# HOW TO COMPLETE THIS TASK
After going through the data, give the number of lines that contain the word "will" as your sole answer.

[Stored data entries]
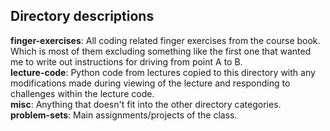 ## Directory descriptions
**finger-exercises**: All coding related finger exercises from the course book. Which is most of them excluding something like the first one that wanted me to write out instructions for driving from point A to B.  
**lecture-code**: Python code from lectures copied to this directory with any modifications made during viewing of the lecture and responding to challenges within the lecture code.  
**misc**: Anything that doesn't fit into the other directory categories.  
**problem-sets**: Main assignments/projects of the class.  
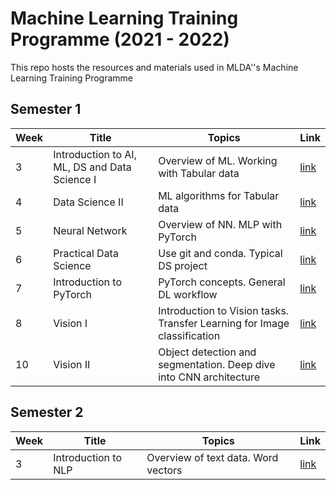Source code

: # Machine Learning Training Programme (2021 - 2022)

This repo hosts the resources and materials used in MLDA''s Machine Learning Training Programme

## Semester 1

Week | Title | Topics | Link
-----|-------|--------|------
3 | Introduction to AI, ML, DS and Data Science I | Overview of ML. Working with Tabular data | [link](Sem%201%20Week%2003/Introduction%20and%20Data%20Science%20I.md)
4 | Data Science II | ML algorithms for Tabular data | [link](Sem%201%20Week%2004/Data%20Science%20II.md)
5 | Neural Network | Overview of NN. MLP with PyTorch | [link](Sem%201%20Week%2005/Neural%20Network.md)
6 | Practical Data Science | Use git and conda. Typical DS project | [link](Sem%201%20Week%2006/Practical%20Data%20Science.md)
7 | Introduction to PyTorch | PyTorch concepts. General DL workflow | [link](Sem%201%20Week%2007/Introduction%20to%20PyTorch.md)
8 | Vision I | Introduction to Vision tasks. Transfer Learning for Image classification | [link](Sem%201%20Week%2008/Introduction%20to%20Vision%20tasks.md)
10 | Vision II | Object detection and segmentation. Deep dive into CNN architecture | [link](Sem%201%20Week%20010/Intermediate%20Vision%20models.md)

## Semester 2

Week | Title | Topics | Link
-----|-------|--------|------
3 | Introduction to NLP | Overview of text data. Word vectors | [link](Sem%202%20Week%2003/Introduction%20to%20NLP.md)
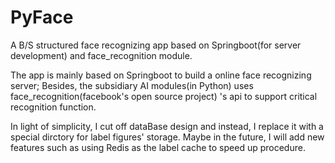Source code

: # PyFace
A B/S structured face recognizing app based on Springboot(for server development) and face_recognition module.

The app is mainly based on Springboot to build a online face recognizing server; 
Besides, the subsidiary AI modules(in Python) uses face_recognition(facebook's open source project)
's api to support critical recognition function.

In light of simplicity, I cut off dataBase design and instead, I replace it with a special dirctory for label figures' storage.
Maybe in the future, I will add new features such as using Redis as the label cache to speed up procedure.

==

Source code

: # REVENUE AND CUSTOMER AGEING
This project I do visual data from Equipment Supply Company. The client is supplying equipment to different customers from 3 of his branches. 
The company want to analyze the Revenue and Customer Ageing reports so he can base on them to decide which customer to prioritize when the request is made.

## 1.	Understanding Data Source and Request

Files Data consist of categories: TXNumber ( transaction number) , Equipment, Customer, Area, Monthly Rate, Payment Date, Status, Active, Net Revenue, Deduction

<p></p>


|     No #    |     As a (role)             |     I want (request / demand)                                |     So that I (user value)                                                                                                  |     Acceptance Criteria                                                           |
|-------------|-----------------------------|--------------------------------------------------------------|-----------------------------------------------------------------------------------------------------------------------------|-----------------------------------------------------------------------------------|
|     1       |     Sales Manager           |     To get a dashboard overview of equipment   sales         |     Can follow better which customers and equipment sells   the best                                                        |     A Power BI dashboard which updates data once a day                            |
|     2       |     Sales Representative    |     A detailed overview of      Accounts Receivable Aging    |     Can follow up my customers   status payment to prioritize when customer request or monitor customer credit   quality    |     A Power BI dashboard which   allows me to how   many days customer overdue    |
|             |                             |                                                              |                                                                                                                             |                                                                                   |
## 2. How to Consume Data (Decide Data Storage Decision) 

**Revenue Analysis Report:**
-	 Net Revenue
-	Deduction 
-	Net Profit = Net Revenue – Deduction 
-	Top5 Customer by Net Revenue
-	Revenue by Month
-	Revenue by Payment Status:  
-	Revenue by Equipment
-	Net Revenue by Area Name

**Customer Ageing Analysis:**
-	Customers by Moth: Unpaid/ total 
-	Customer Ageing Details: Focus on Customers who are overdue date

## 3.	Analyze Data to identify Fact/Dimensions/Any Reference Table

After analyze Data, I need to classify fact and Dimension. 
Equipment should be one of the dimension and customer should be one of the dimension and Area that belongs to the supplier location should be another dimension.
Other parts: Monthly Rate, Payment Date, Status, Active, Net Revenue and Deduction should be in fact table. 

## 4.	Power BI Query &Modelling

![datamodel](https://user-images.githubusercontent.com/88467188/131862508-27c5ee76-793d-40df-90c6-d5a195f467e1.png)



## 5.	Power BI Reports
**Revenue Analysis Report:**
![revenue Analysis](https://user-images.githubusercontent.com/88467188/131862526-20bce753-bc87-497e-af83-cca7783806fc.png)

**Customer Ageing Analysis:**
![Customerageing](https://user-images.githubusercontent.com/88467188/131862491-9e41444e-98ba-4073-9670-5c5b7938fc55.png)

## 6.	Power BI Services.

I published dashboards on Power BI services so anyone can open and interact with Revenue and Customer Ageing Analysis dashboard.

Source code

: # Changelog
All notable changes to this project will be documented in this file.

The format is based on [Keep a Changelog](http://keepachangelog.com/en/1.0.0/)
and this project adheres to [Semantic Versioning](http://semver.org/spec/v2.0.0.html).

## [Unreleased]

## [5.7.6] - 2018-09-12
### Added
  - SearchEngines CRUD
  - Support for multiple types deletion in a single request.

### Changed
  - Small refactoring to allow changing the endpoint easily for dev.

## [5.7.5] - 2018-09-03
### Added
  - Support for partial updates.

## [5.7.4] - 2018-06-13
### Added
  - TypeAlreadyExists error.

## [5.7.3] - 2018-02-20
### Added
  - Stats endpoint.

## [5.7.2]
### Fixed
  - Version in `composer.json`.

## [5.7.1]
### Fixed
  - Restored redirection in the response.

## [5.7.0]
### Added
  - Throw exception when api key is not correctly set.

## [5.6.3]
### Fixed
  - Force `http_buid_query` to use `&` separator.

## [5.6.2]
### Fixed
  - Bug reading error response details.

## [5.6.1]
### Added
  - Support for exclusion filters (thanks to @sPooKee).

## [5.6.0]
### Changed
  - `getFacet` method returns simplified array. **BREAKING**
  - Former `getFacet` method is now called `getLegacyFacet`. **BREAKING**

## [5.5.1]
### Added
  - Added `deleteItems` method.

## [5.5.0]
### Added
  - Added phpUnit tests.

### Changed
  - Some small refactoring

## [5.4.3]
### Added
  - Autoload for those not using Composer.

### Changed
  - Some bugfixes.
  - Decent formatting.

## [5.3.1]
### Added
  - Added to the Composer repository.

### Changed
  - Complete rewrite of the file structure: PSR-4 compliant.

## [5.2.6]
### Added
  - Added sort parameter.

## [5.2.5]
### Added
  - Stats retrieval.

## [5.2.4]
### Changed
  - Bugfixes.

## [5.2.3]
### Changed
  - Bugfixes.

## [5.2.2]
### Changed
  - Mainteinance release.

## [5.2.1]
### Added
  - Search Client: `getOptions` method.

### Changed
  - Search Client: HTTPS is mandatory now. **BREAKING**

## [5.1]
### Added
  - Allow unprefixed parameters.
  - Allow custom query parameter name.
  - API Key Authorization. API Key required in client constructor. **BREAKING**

# ANSWER TO THIS EXERCISE
2